* **EXERCISE OBJECTIVE**
Copy out each line of the material below that holds the string "acerca".

──────────────────────────────

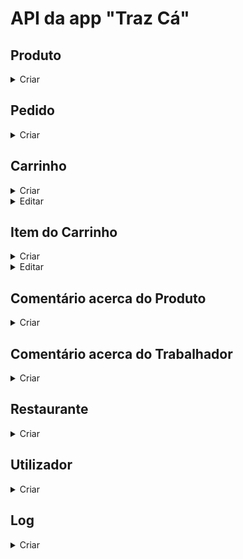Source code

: # API da app "Traz Cá"
## Produto

<details>
  <summary>Criar</summary>
  <pre> Criar um produto. </pre>

  **[POST]** `{{host}}/insertProduct`
  
**Body**
| Campo      | Tipo | Descrição                           | Obrigatório |
|:---------------|:----:|:------------------------------------|:-----------:|
| `name`     | string  | Nome do produto.         |     Sim     |  
| `price` | double  | Preço do produto. |     Sim     |             
| `category` | string  | Categoria do produto. |     Sim     |
| `idRestaurant` | integer  | ID do Restaurante do produto. |     Sim     |
| `description` | string  | Descrição do produto. |     Não     |
| `image` | string  | Imagem do produto. |     Não     |
| `nStars` | integer  | Número de estrelas do produto. |     Não     |
| `allergens` | string  | Alergénicos do produto. |     Não     |
| `mainIngredients` | string  | Ingredientes principais do produto. |     Não     |
| `nutritionalValue` | string  | Valores nutricionais do produto. |     Não     |

```json
{
    "name": "Crispy Chicken",
    "price": 1.00,
    "category": "Hamburger",
    "idRestaurant": 1,
    "description": "Crocante por fora, suave por dentro. O melhor frango com um panado crocante, tomate acabado de cortar, alface fresca e maionese num pão de sementes acabado de torrar. Uma verdadeira obra de arte.",
    "image": "https://www.nit.pt/wp-content/uploads/2020/10/6f7b4074e48a10d14e8cd990c4b646e7-754x394.jpg",
    "nStars": 5,
    "allergens": "Glúten, Ovo, Aipo, Sésamo, Pode conter tremoços, Pode conter mostarda, Pode conter proteína de soja, Pode conter produtos lácteos, Pode conter SO2 e sulfitos",
    "mainIngredients": "Alface, Tomate, Maionese",
    "nutritionalValue": "Peso 189g, Calorias 516kcal, Proteínas 16.4g, Carboidratos 42.2g, Açúcar 6.3g, Açúcar adicionado 0.9g, Gorduras 30.5g, Gorduras monoinsaturadas 12g, Gorduras pollinsaturadas 13.3g, Gordura saturada 5.6g, Gordura trans hidrogenada 0g, Gordura trans natural 0.2g, Gordura trans 0.2g, Fibra 3.3g, Sódio 725mg, Sal 1812mg, Sal adicionado 1812mg"
}
```
**Response**

201 Created
```json
{
    "Produto criado com sucesso"
}
```
404 Error
```json
{
    "Produto criado sem sucesso"
}
```
</details>


## Pedido

<details>
  <summary>Criar</summary>
  <pre> Criar um pedido. </pre>

  **[POST]** `{{host}}/insertOrder`
  
**Body**
| Campo      | Tipo | Descrição                           | Obrigatório |
|:---------------|:----:|:------------------------------------|:-----------:|
| `timeUserAddress`     | datetime  | Horário estimado de chegada.         |     Sim     |  
| `idCart` | integer  | ID do carrinho. |     Sim     |             

```json
{
    "timeUserAddress": "06/10/23 15:24",
    "idCart": 1
}
```
**Response**

201 Created
```json
{
    "Pedido criado com sucesso"
}
```
404 Error
```json
{
    "Pedido criado sem sucesso"
}
```
</details>


## Carrinho

<details>
  <summary>Criar</summary>
  <pre> Criar um carrinho. </pre>

  **[POST]** `{{host}}/insertCart`
  
**Body**
| Campo      | Tipo | Descrição                           | Obrigatório |
|:---------------|:----:|:------------------------------------|:-----------:|
| `subtotal`     | decimal  | Subtotal do carrinho.         |     Sim     |  
| `deliveryFee` | decimal  | Taxa de entrega do carrinho. |     Sim     |             
| `discount` | decimal  | Desconto do carrinho. |     Sim     |   
| `total` | decimal  | Total do carrinho. |     Sim     |   
| `idUser` | integer  | ID do utilizador do carrinho. |     Sim     |   

```json
{
    "subtotal": 8.99,
    "deliveryFee": 2.00,
    "discount": 0.00,
    "total": 10.99,
    "idUser": 1
}
```
**Response**

201 Created
```json
{
    "Carrinho criado com sucesso"
}
```
404 Error
```json
{
    "Carrinho criado sem sucesso"
}
```
</details>


<details>
  <summary>Editar</summary>
  <pre> Editar um carrinho. </pre>

  **[PUT]** `{{host}}/editCart/{id}`
  
**Body**
| Campo      | Tipo | Descrição                           | Obrigatório |
|:---------------|:----:|:------------------------------------|:-----------:|
| `status`     | string  | Estado do carrinho.         |     Sim     |
| `subtotal`     | decimal  | Subtotal do carrinho.         |     Não     |  
| `deliveryFee` | decimal  | Taxa de entrega do carrinho. |     Não     |             
| `discount` | decimal  | Desconto do carrinho. |     Não     |   
| `total` | decimal  | Total do carrinho. |     Não     |   
| `idUser` | integer  | ID do utilizador do carrinho. |     Não     |   

```json
{
    "subtotal": 8.99,
    "deliveryFee": 2.00,
    "discount": 0.00,
    "total": 10.99,
    "idUser": 1
}
```
**Response**

200 Updated
```json
{
    "Dados do carrinho atualizados com sucesso"
}
```

404 Error
```json
{
    "Dados do carrinho atualizados sem sucesso"
}
```
</details>


## Item do Carrinho

<details>
  <summary>Criar</summary>
  <pre> Insere dados de um item do carrinho em formato JSON. </pre>
  
* **URL**

  /insertCartItem

* **Método:**

  `POST`
  
*  **Parâmetros de URL**

   Nenhum

* **Parâmetros de dados**

  **Obrigatório:**
 
   `quantity=[integer]`
   `idProduct=[integer]`
   `idCart=[integer]`
   
   
   **Opcional:**
 
   `noteProduct=[string]`

* **Resposta de sucesso:**

  * **StatusCode:** 200 <br />
    **Message:** `{ "Item do carrinho criado com sucesso" }`
 
* **Resposta de erro:**

  * **StatusCode:** 404 <br />
    **Message:** `{ motivo do erro }`

  OU

  * **StatusCode:** 404 <br />
    **Message:** `{ "Item do carrinho criado sem sucesso" }`
</details>


<details>
  <summary>Editar</summary>
  <pre> Edita dados de um item do carrinho em formato JSON. </pre>
  
* **URL**

  /editCartItem/{id}

* **Método:**

  `PUT`
  
*  **Parâmetros de URL**

   id

* **Parâmetros de dados**

  **Obrigatório:**
  
   `status=[string]`

  **Opcional:**
 
   `idCart=[integer]`
   `idProduct=[integer]`
   `quantity=[integer]`
   `noteProduct=[string]`

* **Resposta de sucesso:**

  * **StatusCode:** 200 <br />
    **Message:** `{ "Dados do item do carrinho atualizados com sucesso" }`
 
* **Resposta de erro:**

  * **StatusCode:** 404 <br />
    **Message:** `{ motivo do erro }`

  OU

  * **StatusCode:** 404 <br />
    **Message:** `{ "Dados do item do carrinho atualizados sem sucesso" }`
</details>


## Comentário acerca do Produto

<details>
  <summary>Criar</summary>
  <pre> Insere dados de um comentário acerca de um produto em formato JSON. </pre>
  
* **URL**

  /insertCommentProduct

* **Método:**

  `POST`
  
*  **Parâmetros de URL**

   Nenhum

* **Parâmetros de dados**

  **Obrigatório:**
 
   `nameClient=[string]`
   `idProduct=[integer]`
   
   
   **Opcional:**
 
   `image=[string]`
   `nStars=[integer]`
   `text=[string]`

* **Resposta de sucesso:**

  * **StatusCode:** 200 <br />
    **Message:** `{ "Comentário criado com sucesso" }`
 
* **Resposta de erro:**

  * **StatusCode:** 404 <br />
    **Message:** `{ motivo do erro }`

  OU

  * **StatusCode:** 404 <br />
    **Message:** `{ "Comentário criado sem sucesso" }`
</details>


## Comentário acerca do Trabalhador

<details>
  <summary>Criar</summary>
  <pre> Insere dados de um comentário acerca de um trabalhador em formato JSON. </pre>
  
* **URL**

  /insertCommentWorker

* **Método:**

  `POST`
  
*  **Parâmetros de URL**

   Nenhum

* **Parâmetros de dados**

  **Obrigatório:**
 
   `nameClient=[string]`
   `idWorker=[integer]`
   
   
   **Opcional:**
 
   `image=[string]`
   `nStars=[integer]`
   `text=[string]`

* **Resposta de sucesso:**

  * **StatusCode:** 200 <br />
    **Message:** `{ "Comentário criado com sucesso" }`
 
* **Resposta de erro:**

  * **StatusCode:** 404 <br />
    **Message:** `{ motivo do erro }`

  OU

  * **StatusCode:** 404 <br />
    **Message:** `{ "Comentário criado sem sucesso" }`
</details>


## Restaurante

<details>
  <summary>Criar</summary>
  <pre> Insere dados de um restaurante em formato JSON. </pre>
  
* **URL**

  /insertRestaurant

* **Método:**

  `POST`
  
*  **Parâmetros de URL**

   Nenhum

* **Parâmetros de dados**

  **Obrigatório:**
 
   `name=[string]`
   `address=[string]`
   
   
   **Opcional:**
 
   `image=[string]`
   `nStars=[integer]`
   `allCategories=[string]`
   `cheapPriceProduct=[integer]`
   `distanceUserAddress=[integer]`
   `description=[string]`

* **Resposta de sucesso:**

  * **StatusCode:** 200 <br />
    **Message:** `{ "Restaurante criado com sucesso" }`
 
* **Resposta de erro:**

  * **StatusCode:** 404 <br />
    **Message:** `{ motivo do erro }`

  OU

  * **StatusCode:** 404 <br />
    **Message:** `{ "Restaurante criado sem sucesso" }`
</details>




## Utilizador
    
<details>
  <summary>Criar</summary>
  <pre> Insere dados de um utilizador em formato JSON. </pre>
  
* **URL**

  /insertUser

* **Método:**

  `POST`
  
*  **Parâmetros de URL**

   Nenhum

* **Parâmetros de dados**

  **Obrigatório:**
 
   `name=[string]`
   `role=[string]`
   `address=[string]`
   `email=[string]`
   `password=[string]`
   `paypal=[string]`
   
   
   **Opcional:**
 
   `phoneNumber=[string]`

* **Resposta de sucesso:**

  * **StatusCode:** 200 <br />
    **Message:** `{ "Utilizador criado com sucesso" }`
 
* **Resposta de erro:**

  * **StatusCode:** 404 <br />
    **Message:** `{ motivo do erro }`

  OU

  * **StatusCode:** 404 <br />
    **Message:** `{ "Utilizador criado sem sucesso" }`
</details>



## Log
    
<details>
  <summary>Criar</summary>
  <pre> Insere dados de uma log em formato JSON. </pre>
  
* **URL**

  /insertLog

* **Método:**

  `POST`
  
*  **Parâmetros de URL**

   Nenhum

* **Parâmetros de dados**

  **Obrigatório:**
 
   `dateTime=[dateTime]`
   `idUser=[integer]`
   `type=[string]`
   `titleLog=[string]`
   
   **Opcional:**
 
   `resume=[string]`

* **Resposta de sucesso:**

  * **StatusCode:** 200 <br />
    **Message:** `{ "Log criada com sucesso" }`
 
* **Resposta de erro:**

  * **StatusCode:** 404 <br />
    **Message:** `{ motivo do erro }`

  OU

  * **StatusCode:** 404 <br />
    **Message:** `{ "Log criada sem sucesso" }`
</details>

──────────────────────────────

* **SOLUTION BELOW**
## Comentário acerca do Produto
  <pre> Insere dados de um comentário acerca de um produto em formato JSON. </pre>
## Comentário acerca do Trabalhador
  <pre> Insere dados de um comentário acerca de um trabalhador em formato JSON. </pre>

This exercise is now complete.